● Task brief
Return each line of the entries that mentions the word "final".
━━━ Input material
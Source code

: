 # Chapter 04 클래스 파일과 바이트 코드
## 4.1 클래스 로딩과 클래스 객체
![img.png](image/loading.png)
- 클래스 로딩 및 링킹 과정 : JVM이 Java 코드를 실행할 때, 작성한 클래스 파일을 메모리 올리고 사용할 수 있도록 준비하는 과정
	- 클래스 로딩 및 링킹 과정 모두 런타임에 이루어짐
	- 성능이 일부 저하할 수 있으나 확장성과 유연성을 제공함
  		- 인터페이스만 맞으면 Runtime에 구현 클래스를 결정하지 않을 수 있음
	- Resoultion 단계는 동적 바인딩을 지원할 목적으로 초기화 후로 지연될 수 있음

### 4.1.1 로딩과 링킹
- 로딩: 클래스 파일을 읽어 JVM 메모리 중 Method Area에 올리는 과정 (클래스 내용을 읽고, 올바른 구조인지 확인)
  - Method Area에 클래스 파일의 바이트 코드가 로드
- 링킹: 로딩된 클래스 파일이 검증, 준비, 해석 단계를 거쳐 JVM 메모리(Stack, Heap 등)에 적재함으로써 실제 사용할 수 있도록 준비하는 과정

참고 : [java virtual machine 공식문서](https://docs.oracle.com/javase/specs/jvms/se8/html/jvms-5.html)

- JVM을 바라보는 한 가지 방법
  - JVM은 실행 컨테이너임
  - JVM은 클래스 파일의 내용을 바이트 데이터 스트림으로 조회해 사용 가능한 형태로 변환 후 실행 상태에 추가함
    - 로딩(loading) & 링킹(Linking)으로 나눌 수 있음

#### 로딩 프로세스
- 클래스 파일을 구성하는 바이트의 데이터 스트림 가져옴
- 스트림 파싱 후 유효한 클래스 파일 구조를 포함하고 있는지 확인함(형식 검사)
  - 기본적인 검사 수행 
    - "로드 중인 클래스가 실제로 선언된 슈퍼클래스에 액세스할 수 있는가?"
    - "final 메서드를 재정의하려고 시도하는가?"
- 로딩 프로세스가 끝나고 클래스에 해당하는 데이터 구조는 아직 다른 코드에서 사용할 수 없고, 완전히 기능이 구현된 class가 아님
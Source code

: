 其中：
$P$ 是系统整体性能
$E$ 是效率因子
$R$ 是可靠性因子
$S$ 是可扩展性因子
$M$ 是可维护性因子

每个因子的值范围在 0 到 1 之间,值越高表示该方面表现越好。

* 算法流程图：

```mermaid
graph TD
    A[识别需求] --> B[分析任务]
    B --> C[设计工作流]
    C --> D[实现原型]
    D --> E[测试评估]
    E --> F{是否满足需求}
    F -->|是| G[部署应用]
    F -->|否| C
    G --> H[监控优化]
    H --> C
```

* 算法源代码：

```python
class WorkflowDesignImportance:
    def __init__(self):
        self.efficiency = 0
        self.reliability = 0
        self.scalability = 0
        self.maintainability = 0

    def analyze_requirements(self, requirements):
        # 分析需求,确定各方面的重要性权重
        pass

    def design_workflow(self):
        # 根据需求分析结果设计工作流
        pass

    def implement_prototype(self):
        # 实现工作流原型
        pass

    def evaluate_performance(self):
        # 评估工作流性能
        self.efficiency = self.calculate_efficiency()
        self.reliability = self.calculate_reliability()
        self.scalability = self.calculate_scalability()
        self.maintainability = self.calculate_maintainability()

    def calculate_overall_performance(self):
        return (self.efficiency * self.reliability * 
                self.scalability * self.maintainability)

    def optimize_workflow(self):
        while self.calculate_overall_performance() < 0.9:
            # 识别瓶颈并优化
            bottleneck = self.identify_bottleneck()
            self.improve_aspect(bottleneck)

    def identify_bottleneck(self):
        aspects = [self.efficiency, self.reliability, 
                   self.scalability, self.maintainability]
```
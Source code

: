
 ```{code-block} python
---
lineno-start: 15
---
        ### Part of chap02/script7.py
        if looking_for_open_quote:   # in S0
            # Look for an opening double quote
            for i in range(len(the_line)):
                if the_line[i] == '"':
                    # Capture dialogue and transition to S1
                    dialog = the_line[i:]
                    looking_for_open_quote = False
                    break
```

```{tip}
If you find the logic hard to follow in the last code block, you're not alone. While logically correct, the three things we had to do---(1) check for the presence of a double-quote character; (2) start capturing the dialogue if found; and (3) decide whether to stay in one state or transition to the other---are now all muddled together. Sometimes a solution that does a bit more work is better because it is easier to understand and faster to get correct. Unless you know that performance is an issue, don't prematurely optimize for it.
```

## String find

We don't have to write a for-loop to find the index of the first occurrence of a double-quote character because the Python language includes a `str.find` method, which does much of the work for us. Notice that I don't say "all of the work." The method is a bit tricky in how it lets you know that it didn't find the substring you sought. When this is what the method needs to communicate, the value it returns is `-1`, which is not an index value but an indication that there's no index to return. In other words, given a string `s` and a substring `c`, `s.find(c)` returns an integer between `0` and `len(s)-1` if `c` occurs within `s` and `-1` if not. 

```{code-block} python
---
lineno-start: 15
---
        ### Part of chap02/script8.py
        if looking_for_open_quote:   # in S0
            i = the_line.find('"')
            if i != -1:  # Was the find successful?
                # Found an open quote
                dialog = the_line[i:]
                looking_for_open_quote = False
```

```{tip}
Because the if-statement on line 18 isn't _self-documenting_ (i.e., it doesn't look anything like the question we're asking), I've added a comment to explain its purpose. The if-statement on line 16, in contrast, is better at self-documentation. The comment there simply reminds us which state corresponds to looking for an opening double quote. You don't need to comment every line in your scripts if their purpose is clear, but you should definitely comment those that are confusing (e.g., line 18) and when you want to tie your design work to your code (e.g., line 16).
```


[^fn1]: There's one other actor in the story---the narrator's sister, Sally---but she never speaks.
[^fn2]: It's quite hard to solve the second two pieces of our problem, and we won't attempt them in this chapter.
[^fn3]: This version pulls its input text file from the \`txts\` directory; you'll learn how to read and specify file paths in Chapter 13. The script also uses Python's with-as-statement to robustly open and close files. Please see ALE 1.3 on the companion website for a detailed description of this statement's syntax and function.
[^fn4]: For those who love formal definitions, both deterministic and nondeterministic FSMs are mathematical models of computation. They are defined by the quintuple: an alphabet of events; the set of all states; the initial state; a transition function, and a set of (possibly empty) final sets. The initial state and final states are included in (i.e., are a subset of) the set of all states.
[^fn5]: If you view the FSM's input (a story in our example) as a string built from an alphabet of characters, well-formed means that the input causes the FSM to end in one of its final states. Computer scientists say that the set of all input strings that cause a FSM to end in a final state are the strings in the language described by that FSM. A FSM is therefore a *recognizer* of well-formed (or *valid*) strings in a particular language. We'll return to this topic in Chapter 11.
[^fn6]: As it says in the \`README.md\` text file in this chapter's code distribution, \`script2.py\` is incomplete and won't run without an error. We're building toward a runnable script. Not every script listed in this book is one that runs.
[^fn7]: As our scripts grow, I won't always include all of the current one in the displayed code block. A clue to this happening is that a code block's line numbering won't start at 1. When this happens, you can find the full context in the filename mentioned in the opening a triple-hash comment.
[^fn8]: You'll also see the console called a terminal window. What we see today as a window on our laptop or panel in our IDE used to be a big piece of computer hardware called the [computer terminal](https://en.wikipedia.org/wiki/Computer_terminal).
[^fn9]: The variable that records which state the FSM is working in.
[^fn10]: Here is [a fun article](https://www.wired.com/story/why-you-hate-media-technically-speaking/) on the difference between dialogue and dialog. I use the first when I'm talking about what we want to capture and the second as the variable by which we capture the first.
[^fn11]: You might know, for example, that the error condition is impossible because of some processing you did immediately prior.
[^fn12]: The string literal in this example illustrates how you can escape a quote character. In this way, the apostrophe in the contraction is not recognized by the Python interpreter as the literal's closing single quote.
━━━━━━
● Exercise output
    - "final 메서드를 재정의하려고 시도하는가?"
[^fn4]: For those who love formal definitions, both deterministic and nondeterministic FSMs are mathematical models of computation. They are defined by the quintuple: an alphabet of events; the set of all states; the initial state; a transition function, and a set of (possibly empty) final sets. The initial state and final states are included in (i.e., are a subset of) the set of all states.
[^fn5]: If you view the FSM's input (a story in our example) as a string built from an alphabet of characters, well-formed means that the input causes the FSM to end in one of its final states. Computer scientists say that the set of all input strings that cause a FSM to end in a final state are the strings in the language described by that FSM. A FSM is therefore a *recognizer* of well-formed (or *valid*) strings in a particular language. We'll return to this topic in Chapter 11.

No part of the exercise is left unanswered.